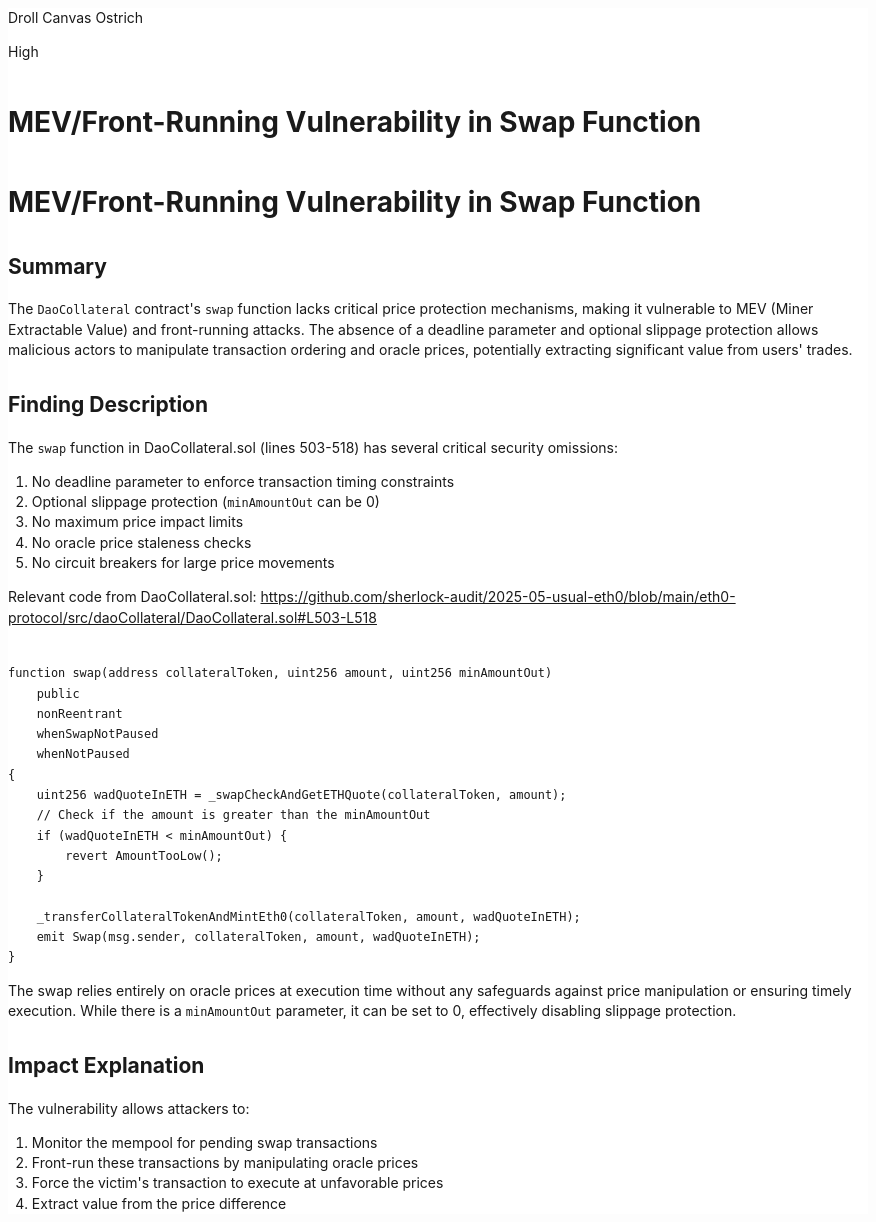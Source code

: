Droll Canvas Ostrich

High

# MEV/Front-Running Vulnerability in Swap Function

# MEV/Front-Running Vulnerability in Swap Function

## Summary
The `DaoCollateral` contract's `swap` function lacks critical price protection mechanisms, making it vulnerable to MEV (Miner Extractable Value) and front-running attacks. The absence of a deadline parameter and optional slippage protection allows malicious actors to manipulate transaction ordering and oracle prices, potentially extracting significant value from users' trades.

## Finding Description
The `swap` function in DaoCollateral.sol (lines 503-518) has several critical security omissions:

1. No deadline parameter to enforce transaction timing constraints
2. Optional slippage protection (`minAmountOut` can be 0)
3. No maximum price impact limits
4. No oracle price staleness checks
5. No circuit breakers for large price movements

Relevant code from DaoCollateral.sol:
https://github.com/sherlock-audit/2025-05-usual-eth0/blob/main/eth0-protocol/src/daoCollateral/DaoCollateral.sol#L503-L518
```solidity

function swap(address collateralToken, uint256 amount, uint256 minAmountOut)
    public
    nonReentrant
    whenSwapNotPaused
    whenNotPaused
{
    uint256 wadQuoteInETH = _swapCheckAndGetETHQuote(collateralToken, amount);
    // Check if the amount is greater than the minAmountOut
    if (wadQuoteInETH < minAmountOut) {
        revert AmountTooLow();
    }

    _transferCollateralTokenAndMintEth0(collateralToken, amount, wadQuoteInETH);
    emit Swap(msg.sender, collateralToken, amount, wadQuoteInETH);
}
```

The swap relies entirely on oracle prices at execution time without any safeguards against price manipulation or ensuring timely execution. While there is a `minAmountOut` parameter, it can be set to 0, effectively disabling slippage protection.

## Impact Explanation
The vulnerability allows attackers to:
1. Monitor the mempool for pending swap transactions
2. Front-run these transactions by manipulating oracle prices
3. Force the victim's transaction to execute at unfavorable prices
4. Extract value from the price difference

= = = = =

Work to be completed
Search the data above for the word "wadQuoteInETH", then gather each line in which it appears.

Response for this exercise
    uint256 wadQuoteInETH = _swapCheckAndGetETHQuote(collateralToken, amount);
    if (wadQuoteInETH < minAmountOut) {
    _transferCollateralTokenAndMintEth0(collateralToken, amount, wadQuoteInETH);
    emit Swap(msg.sender, collateralToken, amount, wadQuoteInETH);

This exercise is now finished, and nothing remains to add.